Washings revealed the non-existence of the expected “externally clean” free-fallen spores. Beside the antimicrobial and structural phenolics, several surface carbohydrates, proteins, minerals, and aliphatic and aromatic carboxylates were washed off. Surface exolaccase mimicked oxidative activities of the resting spores.

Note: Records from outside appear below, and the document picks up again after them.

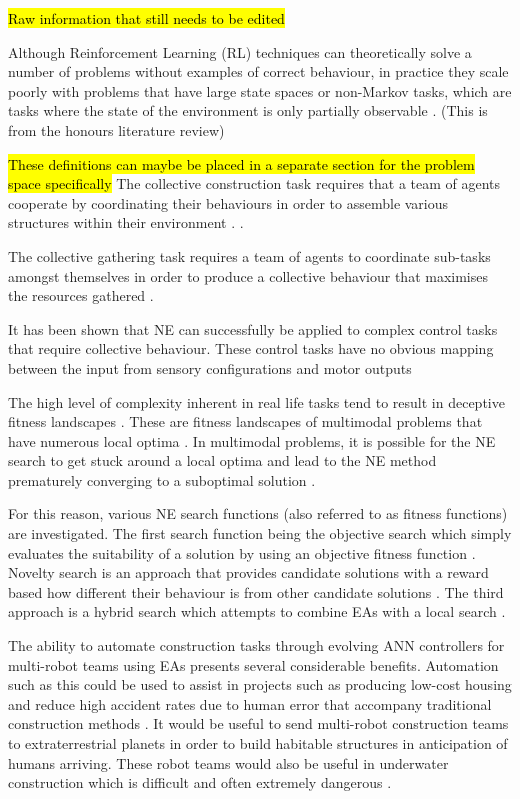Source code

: \documentclass[conference]{IEEEtran}
\begin{document}
\hl{Raw information that still needs to be edited}

Although Reinforcement Learning (RL) techniques can theoretically solve a number of problems without examples of correct behaviour, in practice they scale poorly with problems that have large state spaces or non-Markov tasks, which are tasks where the state of the environment is only partially observable \cite{RefWorks:32}. (This is from the honours literature review)

\hl{These definitions can maybe be placed in a separate section for the problem space specifically}
The collective construction task requires that a team of agents cooperate by coordinating their behaviours in order to assemble various structures within their environment \cite{RefWorks:15}. \cite{NitschkeSaEC2012}.

The collective gathering task requires a team of agents to coordinate sub-tasks amongst themselves in order to produce a collective behaviour that maximises the resources gathered \cite{RefWorks:15}.

It has been shown that NE can successfully be applied to complex control tasks that require collective behaviour. These control tasks have no obvious mapping between the input from sensory configurations and motor outputs \cite{RefWorks:15}

The high level of complexity inherent in real life tasks tend to result in deceptive fitness landscapes \cite{RefWorks:11}. These are fitness landscapes of multimodal problems that have numerous local optima \cite{RefWorks:33}. In multimodal problems, it is possible for the NE search to get stuck around a local optima and lead to the NE method prematurely converging to a suboptimal solution \cite{RefWorks:11}.

For this reason, various NE search functions (also referred to as fitness functions) are investigated. The first search function being the objective search which simply evaluates the suitability of a solution by using an objective fitness function \cite{lehman2011abandoning}.
Novelty search is an approach that provides candidate solutions with a reward based how different their behaviour is from other candidate solutions \cite{RefWorks:11}. The third approach is a hybrid search which attempts to combine EAs with a local search \cite{Castillo2007}.

The ability to automate construction tasks through evolving ANN controllers for multi-robot teams using EAs presents several considerable benefits. Automation such as this could be used to assist in projects such as producing low-cost housing and reduce high accident rates due to human error that accompany traditional construction methods \cite{Khoshnevis2003}. It would be useful to send multi-robot construction teams to extraterrestrial planets in order to build habitable structures in anticipation of humans arriving. These robot teams would also be useful in underwater construction which is difficult and often extremely dangerous \cite{RefWorks:30}.
\end{document}
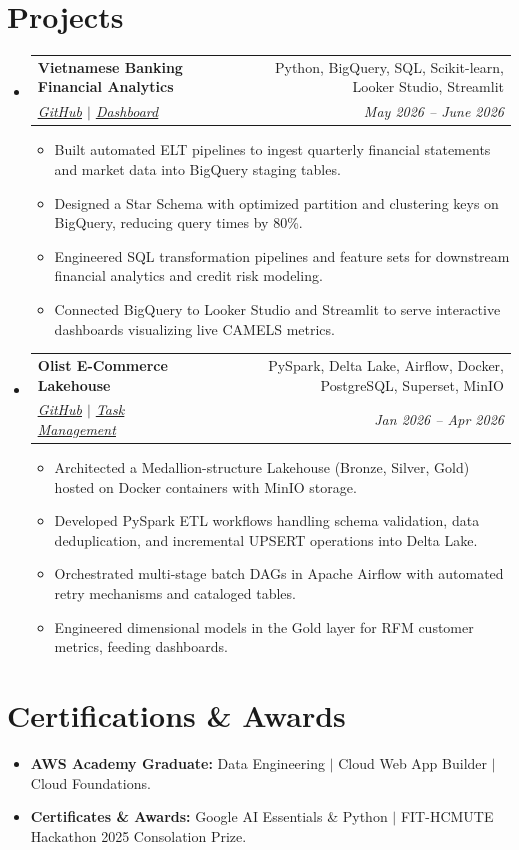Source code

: \documentclass[10pt,a4paper]{article}
\makeatletter
\newcommand{\resumeItem}[1]{
  \item\small{
    {#1 \vspace{-2pt}}
  }
}
\newcommand{\resumeSubheading}[4]{
  \vspace{-1pt}\item
    \begin{tabular*}{0.97\textwidth}[t]{l@{\extracolsep{\fill}}r}
      \textbf{#1} & \small#2 \\
      \textit{\small#3} & \textit{\small #4} \\
    \end{tabular*}\vspace{-5pt}
}
\newcommand{\resumeSubHeadingListStart}{\begin{itemize}[leftmargin=0.15in, label={}]}
\newcommand{\resumeSubHeadingListEnd}{\end{itemize}}
\newcommand{\resumeItemListStart}{\begin{itemize}}
\newcommand{\resumeItemListEnd}{\end{itemize}\vspace{-5pt}}
\makeatother
\begin{document}
\section{Projects}
  \resumeSubHeadingListStart
    \resumeSubheading
      {Vietnamese Banking Financial Analytics}{Python, BigQuery, SQL, Scikit-learn, Looker Studio, Streamlit}
      {\href{https://github.com/darktheDE/vn-banking-dwh-analytics}{\underline{GitHub}} $|$ \href{https://datastudio.google.com/u/0/reporting/340892d5-4366-4e40-9403-47901040b1d7/page/v1e2F}{\underline{Dashboard}}}{May 2026 -- June 2026}
      \resumeItemListStart
        \resumeItem{Built automated ELT pipelines to ingest quarterly financial statements and market data into BigQuery staging tables.}
        \resumeItem{Designed a Star Schema with optimized partition and clustering keys on BigQuery, reducing query times by 80\%.}
        \resumeItem{Engineered SQL transformation pipelines and feature sets for downstream financial analytics and credit risk modeling.}
        \resumeItem{Connected BigQuery to Looker Studio and Streamlit to serve interactive dashboards visualizing live CAMELS metrics.}
      \resumeItemListEnd

    \resumeSubheading
      {Olist E-Commerce Lakehouse}{PySpark, Delta Lake, Airflow, Docker, PostgreSQL, Superset, MinIO}
      {\href{https://github.com/darktheDE/Olist-E-Commerce-Lakehouse}{\underline{GitHub}} $|$ \href{https://sites.plane.so/issues/fb4056e1975041fb96f169aff25798e6}{\underline{Task Management}}}{Jan 2026 -- Apr 2026}
      \resumeItemListStart
        \resumeItem{Architected a Medallion-structure Lakehouse (Bronze, Silver, Gold) hosted on Docker containers with MinIO storage.}
        \resumeItem{Developed PySpark ETL workflows handling schema validation, data deduplication, and incremental UPSERT operations into Delta Lake.}
        \resumeItem{Orchestrated multi-stage batch DAGs in Apache Airflow with automated retry mechanisms and cataloged tables.}
        \resumeItem{Engineered dimensional models in the Gold layer for RFM customer metrics, feeding dashboards.}
      \resumeItemListEnd
  \resumeSubHeadingListEnd

\section{Certifications \& Awards}
 \begin{itemize}[leftmargin=0.15in, itemsep=-2pt]
    \item \small \textbf{AWS Academy Graduate:} Data Engineering $|$ Cloud Web App Builder $|$ Cloud Foundations.
    \item \small \textbf{Certificates \& Awards:} Google AI Essentials \& Python $|$ FIT-HCMUTE Hackathon 2025 Consolation Prize.
 \end{itemize}
\end{document}
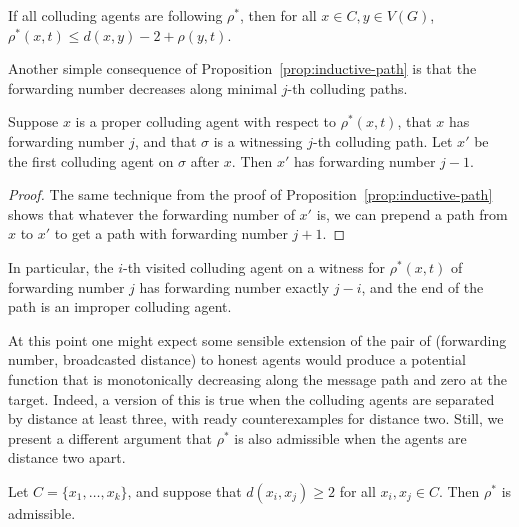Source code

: \documentclass{comnet}
\begin{document}
\begin{corollary} \label{cor:rhostar-bound}

If all colluding agents are following $\rho^*$, then for all $x \in C, y \in
V(G)$, $\rho^*(x,t) \leq d(x,y) - 2 + \rho(y,t)$.

\end{corollary}

Another simple consequence of Proposition~\ref{prop:inductive-path} is that the
forwarding number decreases along minimal $j$-th colluding paths.

\begin{proposition} \label{prop:inductive-forwarding-number}

Suppose $x$ is a proper colluding agent with respect to $\rho^*(x,t)$, that $x$
has forwarding number $j$, and that $\sigma$ is a witnessing $j$-th colluding
path. Let $x'$ be the first colluding agent on $\sigma$ after $x$. Then $x'$
has forwarding number $j-1$.  

\end{proposition}

\begin{proof}

The same technique from the proof of Proposition~\ref{prop:inductive-path}
shows that whatever the forwarding number of $x'$ is, we can prepend a path from
$x$ to $x'$ to get a path with forwarding number $j+1$.
\end{proof}

In particular, the $i$-th visited colluding agent on a witness for
$\rho^*(x,t)$ of forwarding number $j$ has forwarding number exactly $j - i$,
and the end of the path is an improper colluding agent.

At this point one might expect some sensible extension of the pair of
(forwarding number, broadcasted distance) to honest agents would produce a
potential function that is monotonically decreasing along the message path and
zero at the target. Indeed, a version of this is true when the colluding agents
are separated by distance at least three, with ready counterexamples for
distance two. Still, we present a different argument that $\rho^*$ is also
admissible when the agents are distance two apart.

\begin{proposition} \label{prop:rhostar-admissible}

Let $C = \{ x_1, \dots, x_k \}$, and suppose that $d(x_i, x_j) \geq 2$ for all
$x_i, x_j \in C$. Then $\rho^*$ is admissible.

\end{proposition}
\end{document}
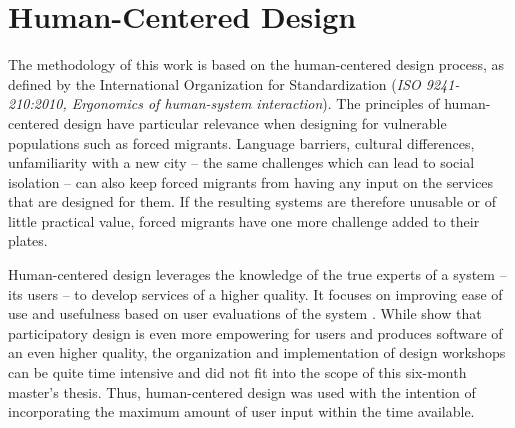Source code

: \section{Human-Centered Design}
\label{sec:hcd}

The methodology of this work is based on the human-centered design process, as defined by the International Organization for Standardization  (\textit{ISO 9241-210:2010, Ergonomics of human-system interaction}). The principles of human-centered design have particular relevance when designing for vulnerable populations such as forced migrants. Language barriers, cultural differences, unfamiliarity with a new city – the same challenges which can lead to social isolation – can also keep forced migrants from having any input on the services that are designed for them. If the resulting systems are therefore unusable or of little practical value, forced migrants have one more challenge added to their plates.

Human-centered design leverages the knowledge of the true experts of a system – its users – to develop services of a higher quality. It focuses on improving ease of use and usefulness based on user evaluations of the system \cite{roth_user-centered_2015}. While  show that participatory design is even more empowering for users and produces software of an even higher quality, the organization and implementation of design workshops can be quite time intensive and did not fit into the scope of this six-month master's thesis. Thus, human-centered design was used with the intention of incorporating the maximum amount of user input within the time available.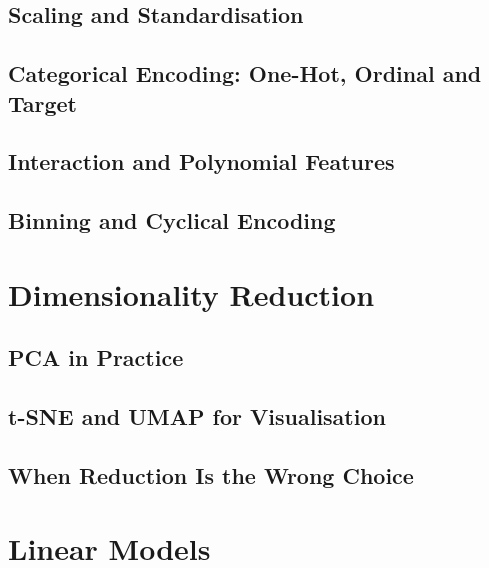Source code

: \subsection{Scaling and Standardisation}

\subsection{Categorical Encoding: One-Hot, Ordinal and Target}

\subsection{Interaction and Polynomial Features}

\subsection{Binning and Cyclical Encoding}

\section{Dimensionality Reduction}
\label{sec:dimensionality-reduction}


\subsection{PCA in Practice}

\subsection{t-SNE and UMAP for Visualisation}

\subsection{When Reduction Is the Wrong Choice}

\section{Linear Models}
\label{sec:linear-models}

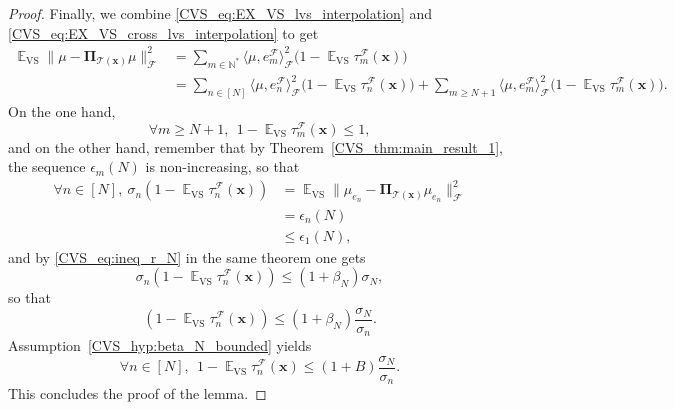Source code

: \documentclass[twoside,11pt]{book}
\numberwithin{theorem}{chapter}
\numberwithin{definition}{chapter}
\numberwithin{proposition}{chapter}
\numberwithin{corollary}{chapter}
\numberwithin{example}{chapter}
\numberwithin{lemma}{chapter}
\numberwithin{assumption}{chapter}
\numberwithin{equation}{chapter}
\numberwithin{figure}{chapter}
\DeclareMathOperator{\VS}{\mathrm{VS}}
\DeclareMathOperator{\EX}{\mathbb{E}}
\DeclareMathOperator{\F}{\mathcal{F}}
\begin{document}
\begin{proof}
Finally, we combine \eqref{CVS_eq:EX_VS_lvs_interpolation} and \eqref{CVS_eq:EX_VS_cross_lvs_interpolation} to get
\begin{align}
\EX_{\VS}\|\mu - \bm{\Pi}_{\mathcal{T}(\bm{x})} \mu\|_{\F}^{2} & = \sum\limits_{m \in \mathbb{N}^{*}} \langle \mu, e_{m}^{\F} \rangle_{\F}^{2}\bigg(1- \EX_{\VS}\tau_{m}^{\F}(\bm{x})\bigg) \nonumber\\
& = \sum\limits_{n \in [N]} \langle \mu, e_{n}^{\F} \rangle_{\F}^{2}\bigg(1- \EX_{\VS}\tau_{n}^{\F}(\bm{x})\bigg) + \sum\limits_{m \geq N+1} \langle \mu, e_{m}^{\F} \rangle_{\F}^{2}\bigg(1- \EX_{\VS}\tau_{m}^{\F}(\bm{x})\bigg).
\end{align}
On the one hand,
\begin{equation}
\forall m \geq N+1, \:\: 1- \EX_{\VS}\tau_{m}^{\F}(\bm{x}) \leq 1,
\end{equation}
and on the other hand, remember that by Theorem~\ref{CVS_thm:main_result_1}, the sequence $\epsilon_{m}(N)$ is non-increasing, so that
\begin{align}
\forall n \in [N], \: \sigma_{n} (1-\EX_{\VS} \tau_{n}^{\F}(\bm{x})) & = \EX_{\VS} \|\mu_{e_{n}} - \bm{\Pi}_{\mathcal{T}(\bm{x})} \mu_{e_{n}}\|_{\F}^{2} \\
& = \epsilon_{n}(N) \\
& \leq \epsilon_{1}(N),
\end{align}
and by \eqref{CVS_eq:ineq_r_N} in the same theorem one gets
\begin{equation}
\sigma_{n} (1-\EX_{\VS} \tau_{n}^{\F}(\bm{x})) \leq (1+\beta_{N}) \sigma_{N},
\end{equation}
so that
\begin{equation}
 (1-\EX_{\VS} \tau_{n}^{\F}(\bm{x})) \leq (1+\beta_{N})\frac{ \sigma_{N}}{\sigma_{n}}.
\end{equation}
Assumption~\ref{CVS_hyp:beta_N_bounded} yields \
\begin{equation}
\forall n \in [N],\:\: 1- \EX_{\VS}\tau_{n}^{\F}(\bm{x}) \leq  (1+B) \frac{\sigma_{N}}{\sigma_{n}}.
\end{equation}
This concludes the proof of the lemma.
\end{proof}
\end{document}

Intrinsic constituents enabled washed basidiospores of S. rugoso-annulata to form stagnating germ tubes at a rate of <1‰ in bideionized water. Germination was promoted by their surface constituents. Spores of K. mutabilis showed comparable rates of germination (<1‰) on N-free incubation media with glucose or the not immediately utilizable aromatic/heterocyclic substances, guaiacol and ABTS in standing liquid culture and acidified the media to pH 2.6–2.8 apparently with carboxylic acids that are known to mobilize minerals and organic nutrients from soil humic substances. With the formation of extensive germ tubes, proteins and functional polyphenoloxidase(s) derived from intrinsic deposits of nitrogen and reactive Cu cations were released. The dominating true laccase then oxidized ABTS to the temporary dead-end product ABTS•+ and formed polymers, but no low-MW fragments from guaiacol. It is postulated that the formation of first mycelia and the resulting release of oxidoreductases proceeded with the spores’ internal and surface-bound resources. This confers some plant seed-like autonomy to basidiospores of wood-decay fungi in the initial attack on lignocelluloses devoid of easily accessible N and C sources. This can be seen as an ecological and competitive advantage in the colonization of poor substrates in the field. The results open chances especially for idiophase spores to transform or (co-)polymerize those aromatic chemicals in liquid state fermentations (and in the absence of sugars) which are substrates of the highly efficient oxidoreductase enzymes of basidiomycetes. Therefore, commercially available spores of the indoors cultivated mushrooms Agaricus bisporus and Pleurotus ostreatus will be subjects of further studies into potential biocatalytic applications due to their year-round availability.